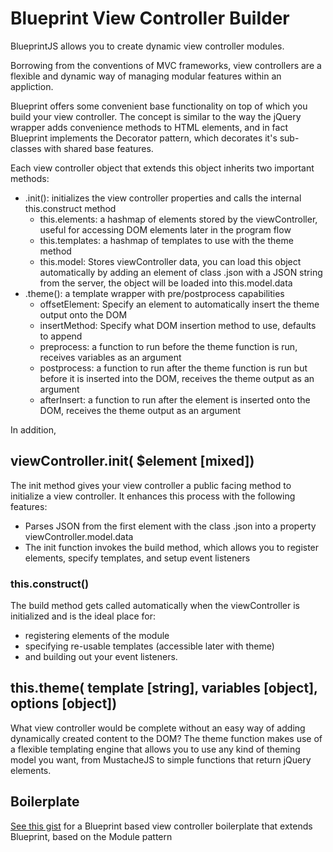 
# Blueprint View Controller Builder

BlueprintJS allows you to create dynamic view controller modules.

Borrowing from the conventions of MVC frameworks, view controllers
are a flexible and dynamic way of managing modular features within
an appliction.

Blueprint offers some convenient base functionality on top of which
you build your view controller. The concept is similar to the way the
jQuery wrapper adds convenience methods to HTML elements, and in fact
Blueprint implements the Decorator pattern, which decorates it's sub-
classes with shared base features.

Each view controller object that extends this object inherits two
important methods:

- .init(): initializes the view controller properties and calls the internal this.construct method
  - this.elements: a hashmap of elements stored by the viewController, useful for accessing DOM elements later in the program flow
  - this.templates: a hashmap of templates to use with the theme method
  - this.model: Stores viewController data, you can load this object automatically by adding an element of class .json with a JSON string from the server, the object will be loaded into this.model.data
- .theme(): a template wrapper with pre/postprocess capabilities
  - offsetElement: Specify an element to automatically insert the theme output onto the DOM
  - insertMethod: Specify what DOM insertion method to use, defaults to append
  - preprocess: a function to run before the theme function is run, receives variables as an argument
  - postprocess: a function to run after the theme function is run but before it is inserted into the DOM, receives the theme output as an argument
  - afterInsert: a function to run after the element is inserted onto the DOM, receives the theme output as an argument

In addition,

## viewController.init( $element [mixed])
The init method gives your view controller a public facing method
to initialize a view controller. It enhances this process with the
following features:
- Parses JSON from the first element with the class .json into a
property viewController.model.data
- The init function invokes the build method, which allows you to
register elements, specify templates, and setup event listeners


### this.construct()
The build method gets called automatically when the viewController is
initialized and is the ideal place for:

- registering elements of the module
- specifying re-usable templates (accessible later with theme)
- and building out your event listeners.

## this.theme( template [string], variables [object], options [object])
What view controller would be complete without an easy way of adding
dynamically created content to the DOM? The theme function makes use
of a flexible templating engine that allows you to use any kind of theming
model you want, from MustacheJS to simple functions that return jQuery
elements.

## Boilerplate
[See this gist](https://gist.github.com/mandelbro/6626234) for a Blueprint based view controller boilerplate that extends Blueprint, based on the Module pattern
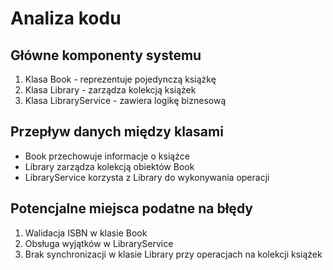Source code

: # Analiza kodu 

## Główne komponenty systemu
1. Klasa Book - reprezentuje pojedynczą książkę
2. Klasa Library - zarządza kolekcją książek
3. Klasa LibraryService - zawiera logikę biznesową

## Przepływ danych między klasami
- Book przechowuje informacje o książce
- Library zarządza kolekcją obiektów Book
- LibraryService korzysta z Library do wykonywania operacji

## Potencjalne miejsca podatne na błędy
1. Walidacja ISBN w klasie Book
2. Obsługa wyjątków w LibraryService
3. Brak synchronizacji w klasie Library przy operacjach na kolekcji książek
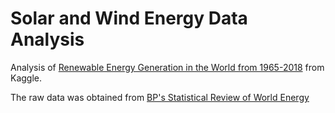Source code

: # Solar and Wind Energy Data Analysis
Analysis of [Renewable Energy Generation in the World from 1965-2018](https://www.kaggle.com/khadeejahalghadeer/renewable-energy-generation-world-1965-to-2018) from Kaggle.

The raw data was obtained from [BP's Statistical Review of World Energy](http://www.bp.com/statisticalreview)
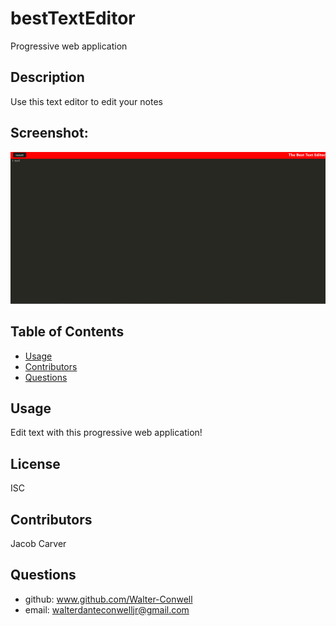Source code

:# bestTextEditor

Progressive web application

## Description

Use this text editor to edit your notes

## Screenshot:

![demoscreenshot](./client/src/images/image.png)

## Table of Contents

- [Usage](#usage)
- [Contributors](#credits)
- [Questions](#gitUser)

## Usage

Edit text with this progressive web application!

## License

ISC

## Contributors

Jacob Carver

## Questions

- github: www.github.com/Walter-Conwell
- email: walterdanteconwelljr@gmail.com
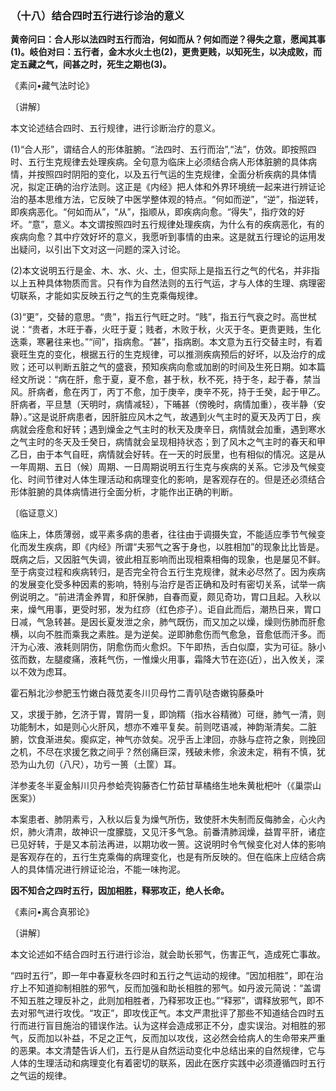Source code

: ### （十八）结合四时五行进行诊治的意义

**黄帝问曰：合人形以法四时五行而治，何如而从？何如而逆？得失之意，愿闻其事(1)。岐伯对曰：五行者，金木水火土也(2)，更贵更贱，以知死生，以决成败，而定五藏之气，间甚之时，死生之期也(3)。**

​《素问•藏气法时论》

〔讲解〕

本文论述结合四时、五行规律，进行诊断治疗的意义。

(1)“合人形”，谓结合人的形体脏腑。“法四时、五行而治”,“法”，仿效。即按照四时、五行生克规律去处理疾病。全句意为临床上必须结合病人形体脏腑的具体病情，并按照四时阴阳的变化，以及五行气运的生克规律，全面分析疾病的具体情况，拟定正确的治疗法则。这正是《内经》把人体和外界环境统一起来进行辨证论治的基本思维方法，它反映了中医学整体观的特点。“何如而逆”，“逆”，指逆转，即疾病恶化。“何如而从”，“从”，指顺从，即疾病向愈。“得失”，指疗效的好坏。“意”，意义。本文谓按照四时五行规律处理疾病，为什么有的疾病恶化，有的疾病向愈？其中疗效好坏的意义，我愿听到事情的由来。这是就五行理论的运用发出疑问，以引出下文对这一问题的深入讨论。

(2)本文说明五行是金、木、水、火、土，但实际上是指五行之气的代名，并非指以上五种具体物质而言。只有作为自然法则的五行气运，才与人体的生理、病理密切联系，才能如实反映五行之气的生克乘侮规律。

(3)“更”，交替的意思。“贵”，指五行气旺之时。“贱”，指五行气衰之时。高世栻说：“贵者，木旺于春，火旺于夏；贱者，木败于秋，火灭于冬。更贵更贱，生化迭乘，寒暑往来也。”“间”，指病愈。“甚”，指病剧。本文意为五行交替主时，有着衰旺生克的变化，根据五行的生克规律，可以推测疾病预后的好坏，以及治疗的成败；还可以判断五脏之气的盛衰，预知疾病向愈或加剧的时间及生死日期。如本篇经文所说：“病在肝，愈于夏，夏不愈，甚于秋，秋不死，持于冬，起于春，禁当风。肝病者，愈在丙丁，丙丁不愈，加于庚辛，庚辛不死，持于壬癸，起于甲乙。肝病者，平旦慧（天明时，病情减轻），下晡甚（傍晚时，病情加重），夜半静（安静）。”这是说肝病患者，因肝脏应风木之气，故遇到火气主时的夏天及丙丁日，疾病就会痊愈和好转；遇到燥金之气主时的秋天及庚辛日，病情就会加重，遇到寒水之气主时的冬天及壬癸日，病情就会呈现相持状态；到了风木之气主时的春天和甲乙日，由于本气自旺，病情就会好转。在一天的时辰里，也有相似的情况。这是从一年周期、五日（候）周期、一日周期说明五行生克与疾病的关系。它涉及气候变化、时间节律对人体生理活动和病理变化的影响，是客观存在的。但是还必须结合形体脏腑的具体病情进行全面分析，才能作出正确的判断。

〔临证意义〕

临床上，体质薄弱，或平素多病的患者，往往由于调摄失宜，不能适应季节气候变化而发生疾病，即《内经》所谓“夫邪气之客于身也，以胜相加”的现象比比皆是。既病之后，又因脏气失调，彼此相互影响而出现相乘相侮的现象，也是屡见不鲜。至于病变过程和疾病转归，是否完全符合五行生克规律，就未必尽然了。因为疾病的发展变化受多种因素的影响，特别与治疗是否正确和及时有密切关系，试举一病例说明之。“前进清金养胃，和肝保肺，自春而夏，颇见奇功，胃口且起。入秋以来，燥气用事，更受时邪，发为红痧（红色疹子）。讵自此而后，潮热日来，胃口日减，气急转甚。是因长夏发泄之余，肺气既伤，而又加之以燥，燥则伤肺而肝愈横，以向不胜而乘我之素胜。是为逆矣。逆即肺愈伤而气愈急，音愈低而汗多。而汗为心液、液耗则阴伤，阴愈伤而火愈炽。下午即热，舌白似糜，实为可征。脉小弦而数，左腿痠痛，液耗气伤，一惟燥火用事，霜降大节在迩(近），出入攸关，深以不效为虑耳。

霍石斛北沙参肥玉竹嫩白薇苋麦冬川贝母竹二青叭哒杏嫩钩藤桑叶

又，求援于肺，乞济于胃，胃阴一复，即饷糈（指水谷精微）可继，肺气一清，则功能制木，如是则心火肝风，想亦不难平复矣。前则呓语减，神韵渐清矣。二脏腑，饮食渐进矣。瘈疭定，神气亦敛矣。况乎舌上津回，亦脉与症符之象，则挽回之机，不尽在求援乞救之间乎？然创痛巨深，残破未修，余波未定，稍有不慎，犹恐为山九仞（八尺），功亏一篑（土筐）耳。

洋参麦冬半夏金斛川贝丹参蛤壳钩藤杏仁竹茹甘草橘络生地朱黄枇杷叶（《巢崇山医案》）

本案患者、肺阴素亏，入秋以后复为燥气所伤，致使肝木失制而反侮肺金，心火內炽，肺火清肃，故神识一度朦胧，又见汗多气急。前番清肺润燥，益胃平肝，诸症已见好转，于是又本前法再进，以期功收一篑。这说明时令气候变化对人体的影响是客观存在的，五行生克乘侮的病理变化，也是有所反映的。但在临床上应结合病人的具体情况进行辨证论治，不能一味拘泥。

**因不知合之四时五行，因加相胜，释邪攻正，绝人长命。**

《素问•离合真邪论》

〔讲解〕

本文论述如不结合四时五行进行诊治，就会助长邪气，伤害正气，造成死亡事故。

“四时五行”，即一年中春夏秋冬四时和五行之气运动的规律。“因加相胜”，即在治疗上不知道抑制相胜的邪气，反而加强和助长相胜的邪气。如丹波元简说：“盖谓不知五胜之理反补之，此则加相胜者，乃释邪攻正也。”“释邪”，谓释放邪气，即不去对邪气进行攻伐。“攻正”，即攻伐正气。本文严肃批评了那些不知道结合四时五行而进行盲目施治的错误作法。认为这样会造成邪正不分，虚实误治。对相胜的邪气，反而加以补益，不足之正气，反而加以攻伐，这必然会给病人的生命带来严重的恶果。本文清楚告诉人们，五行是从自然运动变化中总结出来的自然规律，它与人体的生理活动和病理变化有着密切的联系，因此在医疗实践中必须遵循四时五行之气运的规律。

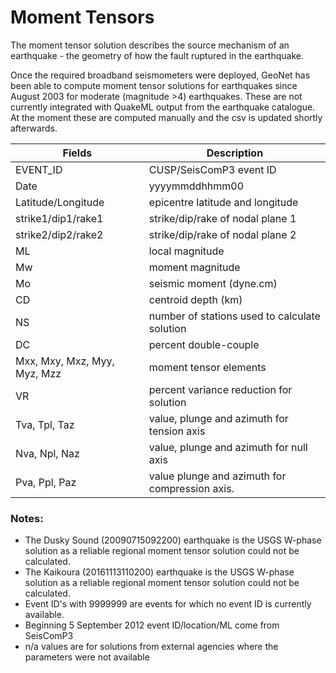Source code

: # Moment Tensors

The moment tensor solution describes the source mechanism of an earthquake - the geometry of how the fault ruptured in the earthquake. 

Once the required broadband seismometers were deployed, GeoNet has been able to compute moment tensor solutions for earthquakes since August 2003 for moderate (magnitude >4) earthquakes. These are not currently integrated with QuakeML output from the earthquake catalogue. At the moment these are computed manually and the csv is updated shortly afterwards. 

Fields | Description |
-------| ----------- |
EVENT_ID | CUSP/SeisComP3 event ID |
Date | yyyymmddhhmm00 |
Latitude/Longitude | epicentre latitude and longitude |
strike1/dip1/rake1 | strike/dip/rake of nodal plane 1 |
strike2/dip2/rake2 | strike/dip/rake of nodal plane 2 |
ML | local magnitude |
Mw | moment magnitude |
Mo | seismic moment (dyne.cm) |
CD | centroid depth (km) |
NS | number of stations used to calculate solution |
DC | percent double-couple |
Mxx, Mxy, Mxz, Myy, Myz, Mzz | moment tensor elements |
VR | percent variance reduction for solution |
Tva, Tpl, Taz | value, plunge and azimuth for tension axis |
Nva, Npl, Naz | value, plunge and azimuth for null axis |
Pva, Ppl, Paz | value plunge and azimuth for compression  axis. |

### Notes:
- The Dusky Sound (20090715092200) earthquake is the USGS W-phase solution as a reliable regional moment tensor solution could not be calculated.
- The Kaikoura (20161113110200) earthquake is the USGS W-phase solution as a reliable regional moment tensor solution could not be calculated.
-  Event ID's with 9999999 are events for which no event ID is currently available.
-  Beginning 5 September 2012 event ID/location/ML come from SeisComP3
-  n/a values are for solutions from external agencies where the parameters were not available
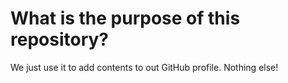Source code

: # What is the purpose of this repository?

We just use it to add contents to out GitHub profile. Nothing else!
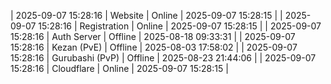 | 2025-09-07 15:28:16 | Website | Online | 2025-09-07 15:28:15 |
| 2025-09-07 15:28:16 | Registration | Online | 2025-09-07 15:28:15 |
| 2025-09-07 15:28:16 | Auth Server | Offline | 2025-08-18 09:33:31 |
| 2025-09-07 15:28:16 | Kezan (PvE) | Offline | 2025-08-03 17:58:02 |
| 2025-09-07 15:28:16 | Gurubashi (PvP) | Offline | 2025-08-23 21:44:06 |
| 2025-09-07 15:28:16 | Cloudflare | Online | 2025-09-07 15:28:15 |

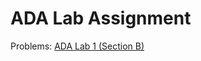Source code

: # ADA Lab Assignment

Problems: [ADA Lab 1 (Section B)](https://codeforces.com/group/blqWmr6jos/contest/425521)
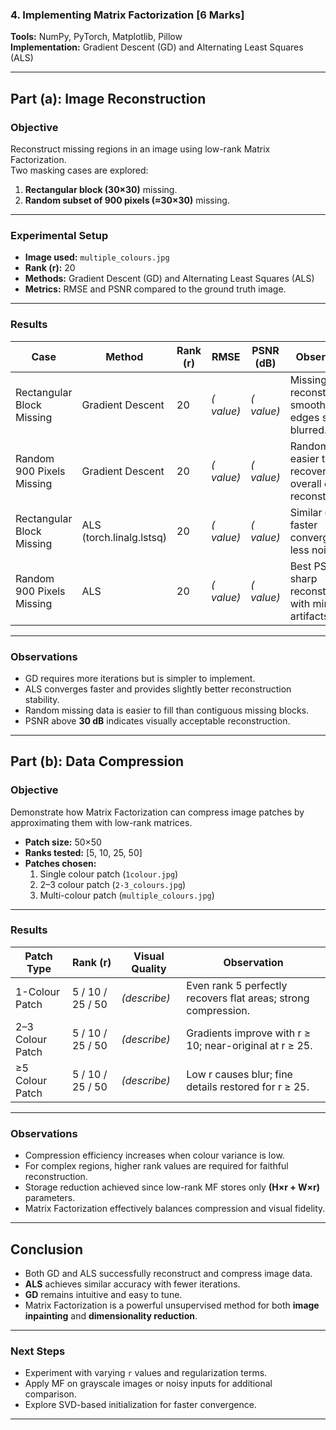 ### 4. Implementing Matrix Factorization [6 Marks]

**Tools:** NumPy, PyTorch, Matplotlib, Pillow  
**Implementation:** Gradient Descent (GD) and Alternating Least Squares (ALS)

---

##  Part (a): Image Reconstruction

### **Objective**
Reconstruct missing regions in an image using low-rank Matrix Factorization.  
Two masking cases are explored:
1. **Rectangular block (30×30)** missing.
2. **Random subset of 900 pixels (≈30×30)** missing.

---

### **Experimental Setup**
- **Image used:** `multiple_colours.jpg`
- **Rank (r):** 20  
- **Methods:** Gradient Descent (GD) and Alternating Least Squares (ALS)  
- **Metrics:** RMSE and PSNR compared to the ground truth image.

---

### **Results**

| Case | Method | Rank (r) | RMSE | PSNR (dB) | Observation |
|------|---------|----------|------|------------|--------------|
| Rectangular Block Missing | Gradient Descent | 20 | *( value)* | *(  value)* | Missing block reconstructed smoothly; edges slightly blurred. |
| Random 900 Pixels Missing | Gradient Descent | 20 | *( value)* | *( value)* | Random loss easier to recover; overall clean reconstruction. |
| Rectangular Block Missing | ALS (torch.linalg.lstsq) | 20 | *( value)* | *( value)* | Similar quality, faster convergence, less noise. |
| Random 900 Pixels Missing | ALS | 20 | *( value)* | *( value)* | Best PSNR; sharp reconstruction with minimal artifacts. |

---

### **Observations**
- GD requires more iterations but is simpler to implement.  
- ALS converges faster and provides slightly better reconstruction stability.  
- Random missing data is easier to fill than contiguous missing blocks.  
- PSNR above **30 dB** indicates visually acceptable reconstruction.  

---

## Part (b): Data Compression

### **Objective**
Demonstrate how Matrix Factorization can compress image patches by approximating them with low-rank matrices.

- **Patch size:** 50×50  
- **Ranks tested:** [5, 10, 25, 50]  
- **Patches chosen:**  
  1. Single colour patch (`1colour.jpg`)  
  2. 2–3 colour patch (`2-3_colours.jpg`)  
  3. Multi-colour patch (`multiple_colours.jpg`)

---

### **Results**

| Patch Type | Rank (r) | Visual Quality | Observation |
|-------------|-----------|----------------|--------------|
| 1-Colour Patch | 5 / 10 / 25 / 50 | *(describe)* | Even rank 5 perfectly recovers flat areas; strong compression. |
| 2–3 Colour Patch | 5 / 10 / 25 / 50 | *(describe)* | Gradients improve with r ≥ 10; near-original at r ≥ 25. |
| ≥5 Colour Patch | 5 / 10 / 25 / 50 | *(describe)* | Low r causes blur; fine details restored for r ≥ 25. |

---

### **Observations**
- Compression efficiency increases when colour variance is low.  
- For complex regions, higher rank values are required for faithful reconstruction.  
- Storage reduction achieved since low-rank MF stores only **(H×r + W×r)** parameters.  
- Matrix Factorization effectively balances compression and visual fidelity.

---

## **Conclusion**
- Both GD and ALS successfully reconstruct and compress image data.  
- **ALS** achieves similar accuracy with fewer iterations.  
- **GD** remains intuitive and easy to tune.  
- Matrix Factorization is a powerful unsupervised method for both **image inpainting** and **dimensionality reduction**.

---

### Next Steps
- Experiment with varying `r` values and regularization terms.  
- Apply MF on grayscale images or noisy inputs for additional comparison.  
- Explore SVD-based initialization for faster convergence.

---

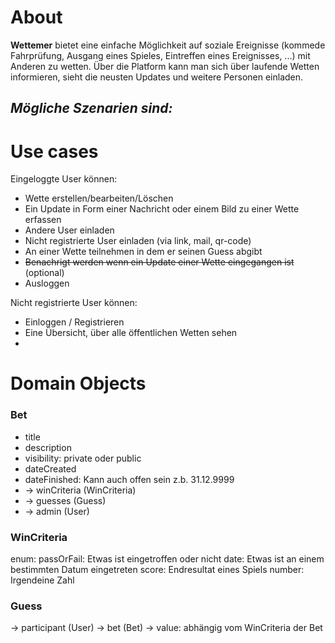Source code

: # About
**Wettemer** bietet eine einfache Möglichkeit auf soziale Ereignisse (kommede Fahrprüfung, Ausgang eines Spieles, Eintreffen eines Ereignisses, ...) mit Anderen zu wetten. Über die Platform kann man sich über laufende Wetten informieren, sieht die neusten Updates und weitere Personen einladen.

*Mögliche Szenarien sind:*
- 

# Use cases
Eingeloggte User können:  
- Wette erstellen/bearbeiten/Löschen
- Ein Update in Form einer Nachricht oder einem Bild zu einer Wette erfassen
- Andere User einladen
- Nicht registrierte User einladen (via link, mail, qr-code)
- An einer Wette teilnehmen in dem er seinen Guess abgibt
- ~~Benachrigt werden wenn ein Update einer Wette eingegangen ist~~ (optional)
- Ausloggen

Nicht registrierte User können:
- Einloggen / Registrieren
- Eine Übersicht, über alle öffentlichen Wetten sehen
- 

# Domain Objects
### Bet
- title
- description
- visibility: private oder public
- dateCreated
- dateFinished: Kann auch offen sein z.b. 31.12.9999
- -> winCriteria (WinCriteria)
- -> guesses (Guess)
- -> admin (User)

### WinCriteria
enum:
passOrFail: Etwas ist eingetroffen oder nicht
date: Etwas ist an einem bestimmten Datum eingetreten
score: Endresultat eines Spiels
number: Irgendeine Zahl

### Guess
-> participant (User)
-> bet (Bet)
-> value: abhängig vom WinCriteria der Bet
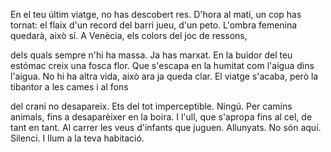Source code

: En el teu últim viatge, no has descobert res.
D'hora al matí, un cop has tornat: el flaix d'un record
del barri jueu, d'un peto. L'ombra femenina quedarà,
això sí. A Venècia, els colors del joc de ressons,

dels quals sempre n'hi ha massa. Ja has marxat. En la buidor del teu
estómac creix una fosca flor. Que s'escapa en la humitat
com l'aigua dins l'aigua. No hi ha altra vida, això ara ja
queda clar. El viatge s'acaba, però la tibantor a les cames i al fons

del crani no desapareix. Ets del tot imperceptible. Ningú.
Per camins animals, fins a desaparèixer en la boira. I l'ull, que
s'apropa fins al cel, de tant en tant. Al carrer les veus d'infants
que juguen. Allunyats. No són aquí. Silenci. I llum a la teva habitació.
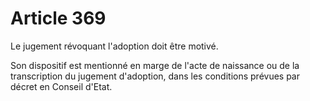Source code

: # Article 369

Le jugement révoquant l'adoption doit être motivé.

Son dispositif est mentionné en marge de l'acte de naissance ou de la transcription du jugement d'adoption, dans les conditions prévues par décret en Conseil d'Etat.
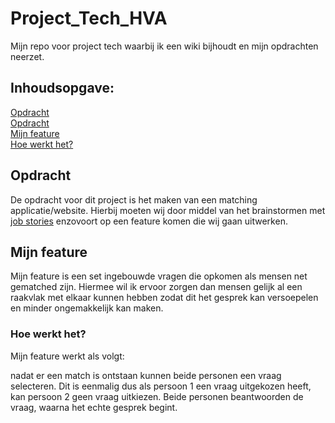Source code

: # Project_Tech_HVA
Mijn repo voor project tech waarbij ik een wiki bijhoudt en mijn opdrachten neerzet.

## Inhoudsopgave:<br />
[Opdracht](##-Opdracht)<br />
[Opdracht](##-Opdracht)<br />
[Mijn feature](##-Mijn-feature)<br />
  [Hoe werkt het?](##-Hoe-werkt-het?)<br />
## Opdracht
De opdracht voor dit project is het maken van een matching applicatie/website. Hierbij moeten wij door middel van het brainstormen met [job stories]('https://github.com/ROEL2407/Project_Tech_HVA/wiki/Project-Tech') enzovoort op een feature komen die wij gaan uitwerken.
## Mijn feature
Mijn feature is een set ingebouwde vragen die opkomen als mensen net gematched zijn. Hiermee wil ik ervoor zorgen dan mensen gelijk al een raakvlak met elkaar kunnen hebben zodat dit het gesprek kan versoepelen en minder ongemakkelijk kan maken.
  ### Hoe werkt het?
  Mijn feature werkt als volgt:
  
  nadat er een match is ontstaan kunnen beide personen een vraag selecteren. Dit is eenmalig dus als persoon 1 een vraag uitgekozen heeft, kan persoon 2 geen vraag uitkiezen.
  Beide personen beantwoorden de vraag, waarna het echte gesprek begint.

-------------------------

Within the listing, how many lines include the string "earthquake"? Supply the number and no further words.

- Solution to this problem
4